Requirement
Output each line of the data word for word, from the first through the line that holds "used in the API", and leave off whatever follows.

Provided records
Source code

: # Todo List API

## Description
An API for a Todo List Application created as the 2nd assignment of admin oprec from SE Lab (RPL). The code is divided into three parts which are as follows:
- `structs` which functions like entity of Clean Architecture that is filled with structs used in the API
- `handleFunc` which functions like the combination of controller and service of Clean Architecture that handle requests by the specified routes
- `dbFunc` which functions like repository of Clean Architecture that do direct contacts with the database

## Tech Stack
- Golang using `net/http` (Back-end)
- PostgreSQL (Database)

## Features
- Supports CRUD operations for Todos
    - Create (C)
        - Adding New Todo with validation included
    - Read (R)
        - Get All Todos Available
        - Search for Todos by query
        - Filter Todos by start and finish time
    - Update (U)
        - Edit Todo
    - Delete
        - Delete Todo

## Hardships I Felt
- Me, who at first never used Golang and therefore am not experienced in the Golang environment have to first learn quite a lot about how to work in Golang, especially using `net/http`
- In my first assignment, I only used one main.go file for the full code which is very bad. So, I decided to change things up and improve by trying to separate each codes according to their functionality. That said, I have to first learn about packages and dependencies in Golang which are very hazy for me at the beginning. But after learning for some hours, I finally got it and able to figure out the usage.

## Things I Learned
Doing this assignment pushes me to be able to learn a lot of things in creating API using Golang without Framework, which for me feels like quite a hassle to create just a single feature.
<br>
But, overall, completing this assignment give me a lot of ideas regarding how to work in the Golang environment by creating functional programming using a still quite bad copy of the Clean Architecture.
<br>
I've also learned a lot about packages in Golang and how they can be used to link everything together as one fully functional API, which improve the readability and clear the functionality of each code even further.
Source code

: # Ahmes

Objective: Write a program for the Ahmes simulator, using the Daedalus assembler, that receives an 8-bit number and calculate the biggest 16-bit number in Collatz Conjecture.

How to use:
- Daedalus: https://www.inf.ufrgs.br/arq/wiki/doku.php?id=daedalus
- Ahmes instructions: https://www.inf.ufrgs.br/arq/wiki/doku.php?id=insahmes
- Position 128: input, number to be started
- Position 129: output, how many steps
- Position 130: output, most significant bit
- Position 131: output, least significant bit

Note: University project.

Solution to this task
Source code

: # Todo List API

## Description
An API for a Todo List Application created as the 2nd assignment of admin oprec from SE Lab (RPL). The code is divided into three parts which are as follows:
- `structs` which functions like entity of Clean Architecture that is filled with structs used in the API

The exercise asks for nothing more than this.